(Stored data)
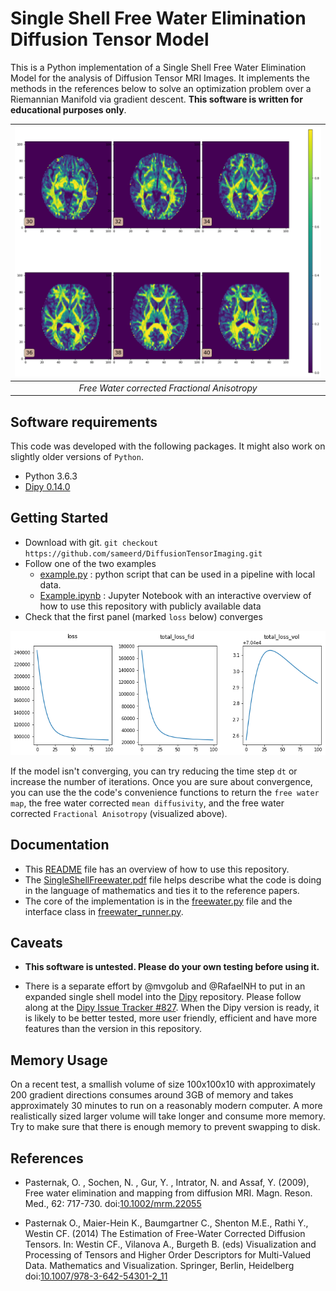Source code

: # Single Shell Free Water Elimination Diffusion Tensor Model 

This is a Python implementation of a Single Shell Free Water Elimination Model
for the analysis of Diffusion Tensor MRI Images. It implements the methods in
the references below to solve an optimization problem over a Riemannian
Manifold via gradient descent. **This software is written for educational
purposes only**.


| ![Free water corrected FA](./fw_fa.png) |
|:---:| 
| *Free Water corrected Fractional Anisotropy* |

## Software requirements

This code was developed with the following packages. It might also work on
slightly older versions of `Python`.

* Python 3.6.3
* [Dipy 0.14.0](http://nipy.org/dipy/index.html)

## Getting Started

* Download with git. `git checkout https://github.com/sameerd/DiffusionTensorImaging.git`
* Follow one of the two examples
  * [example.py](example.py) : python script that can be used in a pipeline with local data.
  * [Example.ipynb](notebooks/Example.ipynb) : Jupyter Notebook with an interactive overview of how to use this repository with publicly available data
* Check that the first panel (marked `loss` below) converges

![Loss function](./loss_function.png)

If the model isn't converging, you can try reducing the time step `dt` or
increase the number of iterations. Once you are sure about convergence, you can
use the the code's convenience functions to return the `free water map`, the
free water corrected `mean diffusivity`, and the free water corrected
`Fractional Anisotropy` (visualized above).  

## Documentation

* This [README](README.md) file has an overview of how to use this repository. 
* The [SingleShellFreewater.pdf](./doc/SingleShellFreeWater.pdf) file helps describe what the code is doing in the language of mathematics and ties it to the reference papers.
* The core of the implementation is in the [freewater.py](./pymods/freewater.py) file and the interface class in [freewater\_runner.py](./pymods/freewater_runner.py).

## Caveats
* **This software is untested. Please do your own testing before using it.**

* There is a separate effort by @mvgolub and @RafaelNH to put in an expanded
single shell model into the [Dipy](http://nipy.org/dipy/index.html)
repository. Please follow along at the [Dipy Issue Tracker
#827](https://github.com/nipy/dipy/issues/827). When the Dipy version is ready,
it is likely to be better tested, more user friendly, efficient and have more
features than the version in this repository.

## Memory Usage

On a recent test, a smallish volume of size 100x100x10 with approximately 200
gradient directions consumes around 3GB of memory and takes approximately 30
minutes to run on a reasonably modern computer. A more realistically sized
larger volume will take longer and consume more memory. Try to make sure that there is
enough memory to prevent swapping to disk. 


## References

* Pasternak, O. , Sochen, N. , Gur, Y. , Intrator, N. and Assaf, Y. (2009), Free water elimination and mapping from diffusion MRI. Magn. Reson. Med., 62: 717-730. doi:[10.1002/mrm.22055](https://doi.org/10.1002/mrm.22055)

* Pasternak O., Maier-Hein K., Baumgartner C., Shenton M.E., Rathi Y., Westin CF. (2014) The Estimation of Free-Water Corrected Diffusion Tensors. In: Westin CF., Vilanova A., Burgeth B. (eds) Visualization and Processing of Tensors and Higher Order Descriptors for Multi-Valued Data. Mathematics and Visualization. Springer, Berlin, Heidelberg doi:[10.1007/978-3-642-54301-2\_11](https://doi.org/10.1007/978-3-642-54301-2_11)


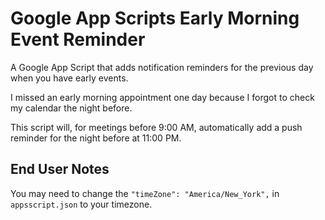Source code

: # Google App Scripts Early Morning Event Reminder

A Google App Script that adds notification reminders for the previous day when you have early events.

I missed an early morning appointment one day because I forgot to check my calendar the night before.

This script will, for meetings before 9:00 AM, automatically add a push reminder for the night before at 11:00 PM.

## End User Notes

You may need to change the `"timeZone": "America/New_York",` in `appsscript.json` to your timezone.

• [Exercise details]: The lines above that hold the string "will" are to be located and copied.

• [Task output]:
larger volume will take longer and consume more memory. Try to make sure that there is
This script will, for meetings before 9:00 AM, automatically add a push reminder for the night before at 11:00 PM.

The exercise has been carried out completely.